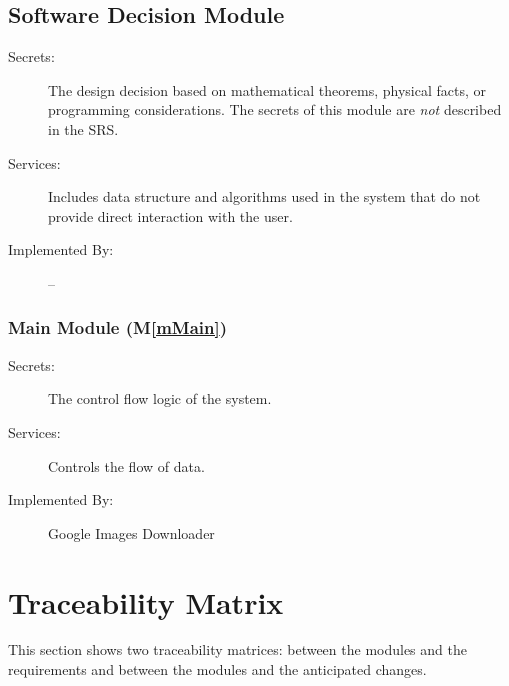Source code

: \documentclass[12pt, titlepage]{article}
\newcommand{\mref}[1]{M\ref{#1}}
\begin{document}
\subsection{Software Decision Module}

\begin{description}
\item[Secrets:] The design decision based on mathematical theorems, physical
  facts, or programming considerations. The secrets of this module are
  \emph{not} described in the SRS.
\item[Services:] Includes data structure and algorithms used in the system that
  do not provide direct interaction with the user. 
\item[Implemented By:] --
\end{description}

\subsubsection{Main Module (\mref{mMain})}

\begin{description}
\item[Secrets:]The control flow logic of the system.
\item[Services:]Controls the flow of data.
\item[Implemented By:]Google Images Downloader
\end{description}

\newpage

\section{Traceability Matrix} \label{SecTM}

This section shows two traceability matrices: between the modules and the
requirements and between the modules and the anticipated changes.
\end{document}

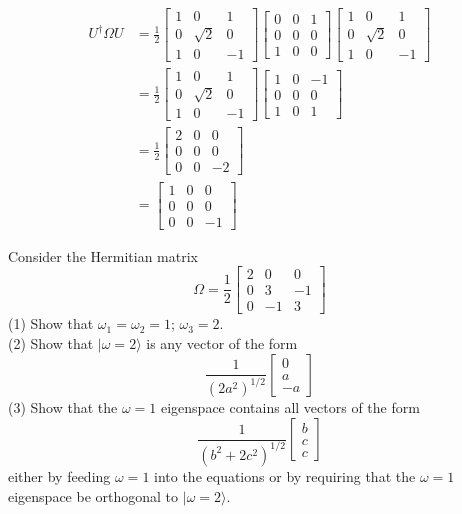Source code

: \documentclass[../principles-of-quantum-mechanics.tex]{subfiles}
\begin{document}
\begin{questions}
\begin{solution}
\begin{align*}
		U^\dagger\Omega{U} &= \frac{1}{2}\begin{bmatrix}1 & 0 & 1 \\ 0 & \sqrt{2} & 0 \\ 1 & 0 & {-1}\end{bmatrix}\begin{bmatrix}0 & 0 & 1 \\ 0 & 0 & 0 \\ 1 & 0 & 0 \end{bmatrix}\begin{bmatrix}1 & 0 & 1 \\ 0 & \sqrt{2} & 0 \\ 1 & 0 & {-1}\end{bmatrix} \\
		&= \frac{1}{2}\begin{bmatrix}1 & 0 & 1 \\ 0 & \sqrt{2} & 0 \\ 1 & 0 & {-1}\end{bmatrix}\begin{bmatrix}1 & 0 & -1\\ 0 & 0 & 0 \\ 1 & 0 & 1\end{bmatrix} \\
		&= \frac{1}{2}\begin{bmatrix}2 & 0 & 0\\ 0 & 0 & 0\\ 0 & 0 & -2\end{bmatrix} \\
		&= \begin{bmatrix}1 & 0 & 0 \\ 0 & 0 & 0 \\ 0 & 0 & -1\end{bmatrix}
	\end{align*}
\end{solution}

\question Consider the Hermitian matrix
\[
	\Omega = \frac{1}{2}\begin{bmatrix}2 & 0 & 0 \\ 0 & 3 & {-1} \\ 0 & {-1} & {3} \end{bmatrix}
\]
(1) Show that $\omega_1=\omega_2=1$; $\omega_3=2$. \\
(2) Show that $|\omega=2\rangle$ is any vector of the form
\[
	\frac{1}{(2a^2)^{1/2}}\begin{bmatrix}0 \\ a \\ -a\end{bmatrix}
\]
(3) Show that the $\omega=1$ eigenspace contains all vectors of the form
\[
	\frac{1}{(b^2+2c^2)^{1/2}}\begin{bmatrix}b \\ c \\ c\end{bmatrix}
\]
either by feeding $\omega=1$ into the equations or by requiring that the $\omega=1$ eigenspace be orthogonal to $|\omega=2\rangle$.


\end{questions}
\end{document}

=======

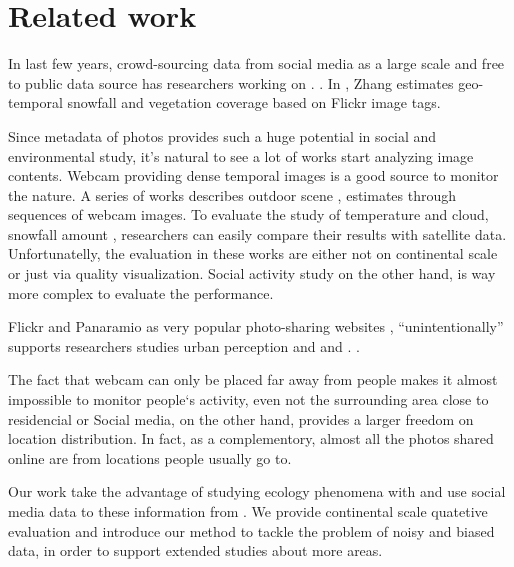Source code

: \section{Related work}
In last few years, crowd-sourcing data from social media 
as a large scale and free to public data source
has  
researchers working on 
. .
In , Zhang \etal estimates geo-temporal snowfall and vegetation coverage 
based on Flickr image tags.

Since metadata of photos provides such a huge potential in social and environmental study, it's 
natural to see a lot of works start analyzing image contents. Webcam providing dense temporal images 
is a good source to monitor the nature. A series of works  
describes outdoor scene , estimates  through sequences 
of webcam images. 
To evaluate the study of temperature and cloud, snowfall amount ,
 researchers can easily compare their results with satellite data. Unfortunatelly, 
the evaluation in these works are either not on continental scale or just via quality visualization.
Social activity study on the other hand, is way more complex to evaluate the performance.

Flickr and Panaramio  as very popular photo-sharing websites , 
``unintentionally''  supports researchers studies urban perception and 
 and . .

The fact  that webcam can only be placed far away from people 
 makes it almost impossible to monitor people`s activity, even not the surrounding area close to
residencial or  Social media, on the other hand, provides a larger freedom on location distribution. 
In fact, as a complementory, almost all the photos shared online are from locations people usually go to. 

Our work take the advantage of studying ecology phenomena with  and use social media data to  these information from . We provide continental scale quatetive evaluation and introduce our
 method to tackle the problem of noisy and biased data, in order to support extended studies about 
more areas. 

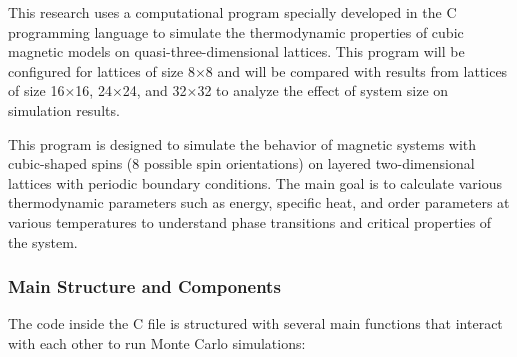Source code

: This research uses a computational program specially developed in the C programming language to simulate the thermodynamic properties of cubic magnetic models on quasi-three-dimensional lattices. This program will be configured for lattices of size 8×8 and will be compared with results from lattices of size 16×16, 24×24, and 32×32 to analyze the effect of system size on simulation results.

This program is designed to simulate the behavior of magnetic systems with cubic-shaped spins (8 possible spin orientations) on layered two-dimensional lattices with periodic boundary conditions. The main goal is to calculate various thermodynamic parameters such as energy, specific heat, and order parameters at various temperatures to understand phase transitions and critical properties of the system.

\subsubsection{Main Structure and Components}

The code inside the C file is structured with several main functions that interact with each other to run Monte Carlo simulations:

=======

# Task statement
From the data above, return only the lines starting at the line that holds "To evaluate the study" and ending at the line that holds "on simulation results.", word for word and without pictures.

# Your solution
To evaluate the study of temperature and cloud, snowfall amount ,
 researchers can easily compare their results with satellite data. Unfortunatelly, 
the evaluation in these works are either not on continental scale or just via quality visualization.
Social activity study on the other hand, is way more complex to evaluate the performance.

Flickr and Panaramio  as very popular photo-sharing websites , 
``unintentionally''  supports researchers studies urban perception and 
 and . .

The fact  that webcam can only be placed far away from people 
 makes it almost impossible to monitor people`s activity, even not the surrounding area close to
residencial or  Social media, on the other hand, provides a larger freedom on location distribution. 
In fact, as a complementory, almost all the photos shared online are from locations people usually go to. 

Our work take the advantage of studying ecology phenomena with  and use social media data to  these information from . We provide continental scale quatetive evaluation and introduce our
 method to tackle the problem of noisy and biased data, in order to support extended studies about 
more areas. 

Source code

: This research uses a computational program specially developed in the C programming language to simulate the thermodynamic properties of cubic magnetic models on quasi-three-dimensional lattices. This program will be configured for lattices of size 8×8 and will be compared with results from lattices of size 16×16, 24×24, and 32×32 to analyze the effect of system size on simulation results.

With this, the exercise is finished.